▶ [Problem statement]:
Once you find the line containing "3. Add controller2", please retype it and every line after it to the end of the entries, exactly and with nothing added.

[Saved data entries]
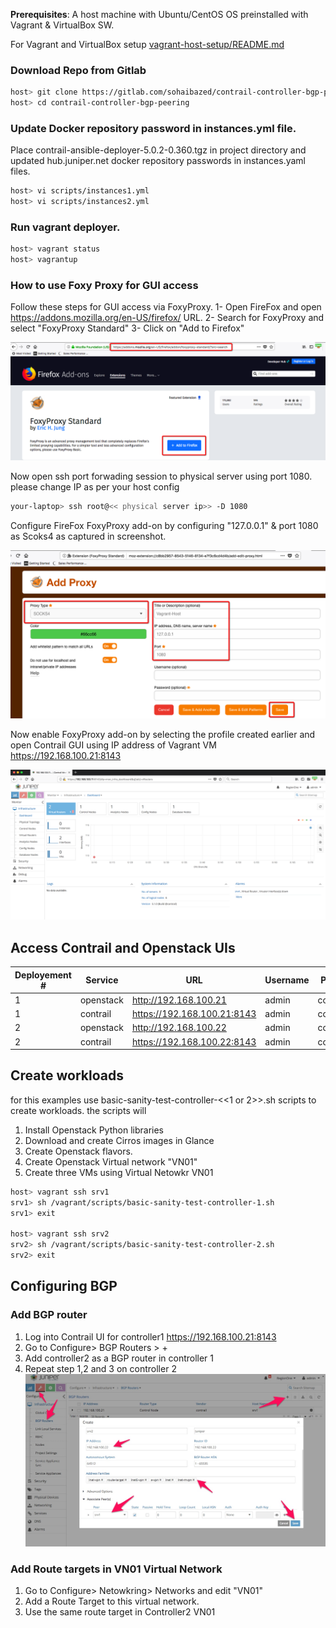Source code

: **Prerequisites**: A host machine with Ubuntu/CentOS OS preinstalled with Vagrant & VirtualBox SW.

For Vagrant and VirtualBox setup [vagrant-host-setup/README.md](https://gitlab.com/sohaibazed/contrail-all-in-one/tree/master/vagrant-host-setup)

### Download Repo from Gitlab
```bash
host> git clone https://gitlab.com/sohaibazed/contrail-controller-bgp-peering.git 
host> cd contrail-controller-bgp-peering 
```

### Update Docker repository password in instances.yml file.
Place contrail-ansible-deployer-5.0.2-0.360.tgz in project directory and updated hub.juniper.net docker repository passwords in instances.yaml files. 
```bash
host> vi scripts/instances1.yml
host> vi scripts/instances2.yml
```

### Run vagrant deployer.
```bash
host> vagrant status
host> vagrantup
```

### How to use Foxy Proxy for GUI access

Follow these steps for GUI access via FoxyProxy.
1- Open FireFox and open https://addons.mozilla.org/en-US/firefox/ URL.
2- Search for FoxyProxy and select "FoxyProxy Standard"
3- Click on "Add to Firefox"


![Web Console](/Images/FoxyProxy-Install.png)

Now open ssh port forwading session to physical server using port 1080. please change IP as per your host config

```bash
your-laptop> ssh root@<< physical server ip>> -D 1080
```

Configure FireFox FoxyProxy add-on by configuring "127.0.0.1" & port 1080 as Scoks4 as captured in screenshot.

![Web Console](/Images/FoxyProxy-Configure.png)

Now enable FoxyProxy add-on by selecting the profile created earlier and open Contrail GUI using IP address of Vagrant VM https://192.168.100.21:8143

![Web Console](/Images/FoxyProxy-Contrail-GUI-k8s.png)

## Access Contrail and Openstack UIs

| Deployement # | Service   | URL                         | Username | Password    |
| ------------- | --------- | --------------------------- | -------- | ----------- |
| 1 | openstack | http://192.168.100.21       | admin    | contrail123 |
| 1 | contrail  | https://192.168.100.21:8143 | admin    | contrail123 |
| 2 | openstack | http://192.168.100.22       | admin    | contrail123 |
| 2 | contrail  | https://192.168.100.22:8143 | admin    | contrail123 |

## Create workloads

for this examples use basic-sanity-test-controller-<<1 or 2>>.sh scripts to create workloads. the scripts will 
1. Install Openstack Python libraries
2. Download and create Cirros images in Glance
3. Create Openstack flavors.
4. Create Openstack Virtual network "VN01"
5. Create three VMs using Virtual Netowkr VN01

```bash
host> vagrant ssh srv1
srv1> sh /vagrant/scripts/basic-sanity-test-controller-1.sh
srv1> exit

host> vagrant ssh srv2
srv2> sh /vagrant/scripts/basic-sanity-test-controller-2.sh
srv2> exit
```

## Configuring BGP
### Add BGP router
1. Log into Contrail UI for controller1  https://192.168.100.21:8143
2. Go to Configure> BGP Routers > + 
3. Add controller2 as a BGP router in controller 1 
4. Repeat step 1,2 and 3 on controller 2
![Web Console](/Images/cc-01.png)

### Add Route targets in VN01 Virtual Network
1. Go to Configure> Netowkring> Networks and edit "VN01"
2. Add a Route Target to this virtual network. 
3. Use the same route target in Controller2 VN01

▶ [Solution to this problem]:
3. Add controller2 as a BGP router in controller 1 
4. Repeat step 1,2 and 3 on controller 2
![Web Console](/Images/cc-01.png)

### Add Route targets in VN01 Virtual Network
1. Go to Configure> Netowkring> Networks and edit "VN01"
2. Add a Route Target to this virtual network. 
3. Use the same route target in Controller2 VN01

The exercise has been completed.